Music doesn’t seem so complicated when you look at it one measure at a time. When I was working on a particularly challenging piano piece, I would break it down in sections, work on it little by little, practice the treble clef and later add in the bass, and soon, I would be able to play it all.
It is such a thrilling feeling to take a piece of music that seemed impossible a first and perform it with grace! One measure at a time will soon bring you to the end of the composition.
Sometimes I think we view life like a difficult piano piece. We see something ahead of us and think “I could never get through that.”
This past year has been like that for me. There have been hardships that hovered in the future ahead of me and I thought “I don’t think I can do that.”
The world buzzes with news and we react to these events with uncertainty, and we ask God, “Please don’t make me go through that.”
The truth is we serve a God who calls us to do hard things. Sometimes the things God calls us to look impossible, rather like a difficult piano piece in a key that we have never played in before. But He calls us to walk through it in the same way: one measure at a time.

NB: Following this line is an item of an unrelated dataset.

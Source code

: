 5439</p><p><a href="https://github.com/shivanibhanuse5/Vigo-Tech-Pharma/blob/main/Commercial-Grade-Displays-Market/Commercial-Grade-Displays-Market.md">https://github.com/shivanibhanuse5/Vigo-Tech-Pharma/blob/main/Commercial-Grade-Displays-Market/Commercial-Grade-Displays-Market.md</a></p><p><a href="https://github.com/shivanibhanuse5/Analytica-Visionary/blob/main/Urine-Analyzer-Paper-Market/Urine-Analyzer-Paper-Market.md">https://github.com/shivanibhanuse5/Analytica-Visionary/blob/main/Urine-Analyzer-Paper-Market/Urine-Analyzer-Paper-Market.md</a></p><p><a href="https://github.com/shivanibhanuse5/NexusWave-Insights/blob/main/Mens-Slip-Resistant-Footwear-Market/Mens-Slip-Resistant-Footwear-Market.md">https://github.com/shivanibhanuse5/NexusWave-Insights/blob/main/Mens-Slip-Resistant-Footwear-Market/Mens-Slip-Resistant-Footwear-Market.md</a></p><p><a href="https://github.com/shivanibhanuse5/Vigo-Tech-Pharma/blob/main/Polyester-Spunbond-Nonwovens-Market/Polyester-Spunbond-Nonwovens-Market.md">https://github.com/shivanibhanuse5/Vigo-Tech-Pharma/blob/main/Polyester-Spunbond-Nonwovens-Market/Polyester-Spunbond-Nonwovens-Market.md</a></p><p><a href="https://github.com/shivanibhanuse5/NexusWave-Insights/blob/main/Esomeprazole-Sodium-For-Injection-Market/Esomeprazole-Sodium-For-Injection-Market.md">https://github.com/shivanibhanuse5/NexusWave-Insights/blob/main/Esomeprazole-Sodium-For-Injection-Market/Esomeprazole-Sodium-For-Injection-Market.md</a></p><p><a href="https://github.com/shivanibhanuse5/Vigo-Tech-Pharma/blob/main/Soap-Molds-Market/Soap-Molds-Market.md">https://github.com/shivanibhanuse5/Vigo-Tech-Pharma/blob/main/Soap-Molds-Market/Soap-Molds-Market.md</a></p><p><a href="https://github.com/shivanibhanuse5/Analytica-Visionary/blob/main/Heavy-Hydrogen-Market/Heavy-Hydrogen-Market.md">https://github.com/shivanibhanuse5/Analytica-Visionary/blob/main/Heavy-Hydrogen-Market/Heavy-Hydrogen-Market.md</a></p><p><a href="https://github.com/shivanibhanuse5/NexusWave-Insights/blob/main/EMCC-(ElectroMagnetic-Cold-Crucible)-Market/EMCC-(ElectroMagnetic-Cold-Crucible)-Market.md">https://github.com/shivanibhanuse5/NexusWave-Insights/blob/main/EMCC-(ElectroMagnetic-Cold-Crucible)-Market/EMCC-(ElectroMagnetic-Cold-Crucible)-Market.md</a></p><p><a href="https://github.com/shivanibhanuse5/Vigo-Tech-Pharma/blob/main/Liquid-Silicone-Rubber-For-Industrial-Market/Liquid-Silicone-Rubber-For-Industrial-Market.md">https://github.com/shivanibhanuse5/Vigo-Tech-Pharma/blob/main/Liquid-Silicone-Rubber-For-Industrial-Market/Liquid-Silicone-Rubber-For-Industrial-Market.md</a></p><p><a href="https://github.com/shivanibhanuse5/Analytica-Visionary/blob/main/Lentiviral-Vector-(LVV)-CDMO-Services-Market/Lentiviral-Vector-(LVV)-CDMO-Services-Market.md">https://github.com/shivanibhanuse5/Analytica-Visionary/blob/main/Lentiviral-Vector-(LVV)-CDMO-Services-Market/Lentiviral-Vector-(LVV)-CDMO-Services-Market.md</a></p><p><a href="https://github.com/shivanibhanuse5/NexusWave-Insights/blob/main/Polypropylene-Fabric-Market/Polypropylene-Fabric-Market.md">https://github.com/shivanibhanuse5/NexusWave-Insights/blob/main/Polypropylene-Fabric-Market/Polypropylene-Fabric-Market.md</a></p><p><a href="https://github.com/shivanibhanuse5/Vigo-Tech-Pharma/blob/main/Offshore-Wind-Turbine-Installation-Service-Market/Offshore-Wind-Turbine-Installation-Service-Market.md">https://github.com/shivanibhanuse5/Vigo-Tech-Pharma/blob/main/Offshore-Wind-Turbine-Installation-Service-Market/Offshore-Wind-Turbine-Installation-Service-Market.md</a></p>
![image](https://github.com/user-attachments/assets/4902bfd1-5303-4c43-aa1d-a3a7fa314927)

In Matthew 6:34 he tells us,
“Therefore, do not be anxious about tomorrow, for tomorrow will be anxious for itself. Sufficient for the day is its own trouble.”Matthew 6:34
I think we could all agree with that last phrase. Each day has its own sufficient troubles. Yes, this life is hard but we don’t have to worry about tomorrow and Jesus tenderly walks through it all with us. “My grace is sufficient for you, for my power is made perfect in weakness,” as the Lord reminded Paul in 2 Corinthians 12:9.
I started this year with the prayer that the Lord would grow me “deeper” in Him. It was like me wanting to play a complicated piano piece. I heard the finished product and it was beautiful ,and I thought, “I want to play that.” So, I got the music and it is hard, but measure by measure, with a lot of practice and work put into it, the beautiful song emerges from my own fingertips.
The Lord has called us to some hard things but, day by day, trial by trial, we walk through them until we can look back at all the pain, all the heartache, all those anxious days that He brought us through, and all we will see is a breath-taking song.